Family of asylum seekers via Heute.at

Germany’s spiraling welfare costs have reached a historic record, with newly released government data revealing the country spent €46.7 billion ($53.2 billion) on so-called “citizens’ money” in 2024—a staggering 10 percent increase over the previous year. The primary driver? Mass immigration and a growing welfare-dependent migrant underclass.

Perplexingly, more than half of all recipients of “citizens’ money” are not German passport holders, according to figures from the Federal Employment Agency (BA). In the 15 to 25-year age group, the share of foreign welfare recipients rises to a shocking 71.3 percent.

Since Angela Merkel’s disastrous open-border policy in 2015-2016, which saw over a million migrants admitted, the long-term burden on the German taxpayer has only deepened.

Payments to foreigners have more than tripled, skyrocketing from €6.9 billion ($7.8 billion) in 2015 to €22.2 billion ($25.3 billion) in 2024. Now, the once sturdy German welfare state appears close to buckling under the weight of its own policy excesses.

“These numbers are the result of importing mass poverty,” Alternative for Germany (AfD) Member of European Parliament (MEP) René Springer declared, slamming the establishment’s willful negligence. “We’re not just talking about cultural disintegration, we’re talking about economic suicide.”

Even the center-right, establishment CDU, which has played an outsized role in creating the problem, is now sounding alarm bells. CDU Secretary General Carsten Linnemann admitted the current model is unsustainable: “Once again it shows how urgently this citizen’s allowance must be abolished,” he told the German newspaper Bild. “The new government will tackle this quickly.”

However, many view the CDU’s newfound ‘concern’ as little more than political theater, designed to siphon off conservative votes from the AfD.

Across the board, costs have exploded. The standard rates and social contributions alone climbed by €2.5 billion ($2.8 billion) to €22.1 billion ($25.1 billion). Housing and heating allowances rose by €1 billion ($1.1 billion), bringing the total to €17.7 billion ($20.1 billion). Local municipalities were also forced to shoulder €6.9 billion ($7.8 billion) in accommodation costs—€400 million ($455 million) more than the year prior.

The federal budget is approaching a breaking point.
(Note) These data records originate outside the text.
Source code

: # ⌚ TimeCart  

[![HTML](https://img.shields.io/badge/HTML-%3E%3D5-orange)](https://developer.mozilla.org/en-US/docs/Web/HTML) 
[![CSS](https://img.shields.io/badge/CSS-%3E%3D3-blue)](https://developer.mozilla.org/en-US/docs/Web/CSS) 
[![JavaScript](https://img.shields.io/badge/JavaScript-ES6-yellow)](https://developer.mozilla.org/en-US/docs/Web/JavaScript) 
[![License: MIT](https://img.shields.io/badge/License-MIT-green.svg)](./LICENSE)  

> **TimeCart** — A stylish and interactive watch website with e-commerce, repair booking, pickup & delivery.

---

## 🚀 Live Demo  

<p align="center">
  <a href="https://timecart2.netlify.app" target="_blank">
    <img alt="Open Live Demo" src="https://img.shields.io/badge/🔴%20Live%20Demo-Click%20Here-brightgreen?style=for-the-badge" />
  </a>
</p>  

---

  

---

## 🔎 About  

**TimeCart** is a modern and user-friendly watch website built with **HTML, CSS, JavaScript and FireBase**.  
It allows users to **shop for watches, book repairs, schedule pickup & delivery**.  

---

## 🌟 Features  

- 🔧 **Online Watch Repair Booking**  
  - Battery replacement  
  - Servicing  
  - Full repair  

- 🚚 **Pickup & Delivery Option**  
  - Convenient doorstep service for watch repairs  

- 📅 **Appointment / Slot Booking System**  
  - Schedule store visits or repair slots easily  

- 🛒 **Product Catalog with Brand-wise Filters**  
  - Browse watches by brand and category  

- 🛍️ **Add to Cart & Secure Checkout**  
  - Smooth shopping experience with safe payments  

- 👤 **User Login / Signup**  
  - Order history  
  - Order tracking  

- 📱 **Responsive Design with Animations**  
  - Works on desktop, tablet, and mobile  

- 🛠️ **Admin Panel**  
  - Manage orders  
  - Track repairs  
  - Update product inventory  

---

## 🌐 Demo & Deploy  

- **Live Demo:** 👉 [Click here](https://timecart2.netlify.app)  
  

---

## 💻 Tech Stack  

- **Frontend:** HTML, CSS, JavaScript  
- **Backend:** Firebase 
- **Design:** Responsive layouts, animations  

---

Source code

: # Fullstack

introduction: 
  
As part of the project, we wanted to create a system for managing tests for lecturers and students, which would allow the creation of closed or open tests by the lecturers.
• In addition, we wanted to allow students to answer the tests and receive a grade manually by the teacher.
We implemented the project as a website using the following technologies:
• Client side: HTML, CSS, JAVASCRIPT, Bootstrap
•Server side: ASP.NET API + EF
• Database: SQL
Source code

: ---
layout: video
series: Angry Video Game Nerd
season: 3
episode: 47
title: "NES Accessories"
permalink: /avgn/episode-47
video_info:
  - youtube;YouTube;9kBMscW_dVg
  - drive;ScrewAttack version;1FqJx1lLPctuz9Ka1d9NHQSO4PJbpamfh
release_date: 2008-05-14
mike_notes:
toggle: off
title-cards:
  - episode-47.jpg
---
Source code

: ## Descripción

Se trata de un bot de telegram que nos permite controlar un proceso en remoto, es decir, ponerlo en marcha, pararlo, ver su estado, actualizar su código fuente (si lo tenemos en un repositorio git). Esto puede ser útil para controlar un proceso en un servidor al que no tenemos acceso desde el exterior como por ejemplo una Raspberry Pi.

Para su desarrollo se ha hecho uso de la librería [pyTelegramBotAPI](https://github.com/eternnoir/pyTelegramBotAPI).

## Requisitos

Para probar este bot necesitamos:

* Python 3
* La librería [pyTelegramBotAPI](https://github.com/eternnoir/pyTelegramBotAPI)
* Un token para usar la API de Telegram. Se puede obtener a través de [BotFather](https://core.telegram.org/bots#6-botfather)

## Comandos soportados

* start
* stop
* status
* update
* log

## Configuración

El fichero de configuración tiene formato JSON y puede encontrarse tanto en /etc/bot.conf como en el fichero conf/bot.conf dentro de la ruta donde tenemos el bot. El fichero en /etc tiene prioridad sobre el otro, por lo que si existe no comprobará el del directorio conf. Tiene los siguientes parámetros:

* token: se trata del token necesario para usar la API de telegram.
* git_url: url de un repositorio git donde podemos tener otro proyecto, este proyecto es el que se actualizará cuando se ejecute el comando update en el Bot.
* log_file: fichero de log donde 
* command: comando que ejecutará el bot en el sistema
Nearly 50 percent of Germany’s total budget is now consumed by social benefits such as pensions, long-term care, and so-called “citizen’s money.” This marks the highest share since reunification and far exceeds the long-term average, according to the Federal Statistical Office.
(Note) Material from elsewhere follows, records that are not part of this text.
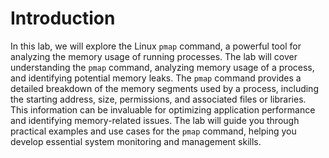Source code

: # Introduction

In this lab, we will explore the Linux `pmap` command, a powerful tool for analyzing the memory usage of running processes. The lab will cover understanding the `pmap` command, analyzing memory usage of a process, and identifying potential memory leaks. The `pmap` command provides a detailed breakdown of the memory segments used by a process, including the starting address, size, permissions, and associated files or libraries. This information can be invaluable for optimizing application performance and identifying memory-related issues. The lab will guide you through practical examples and use cases for the `pmap` command, helping you develop essential system monitoring and management skills.

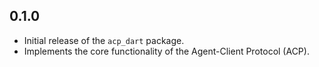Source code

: ## 0.1.0

- Initial release of the `acp_dart` package.
- Implements the core functionality of the Agent-Client Protocol (ACP).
To put things into perspective, migration-related expenses alone now rival Germany’s entire defense budget, with the federal government shelling out €28.6 billion ($32.5 billion) this year and another €19.6 billion ($22.3 billion) covered by the federal states and municipalities. Major costs include refugee accommodation, registration, and educational support—all funded by the hardworking German taxpayer.

Social Democrat Minister of Labor Hubertus Heil (SPD) attempted to contain the fallout with his so-called “job turbo” program aimed at integrating welfare recipients into the workforce. The initiative has failed. With 5.5 million people now receiving “citizen’s money,” there is little to show for the socialists efforts.

The draft version of the new coalition agreement includes plans to reform the citizens’ allowance into a more restrictive “basic security” system for job seekers. Officials have proposed tougher sanctions for those who repeatedly refuse work, including full withdrawal of benefits in extreme cases.

Yet critics argue these half-measures come far too late.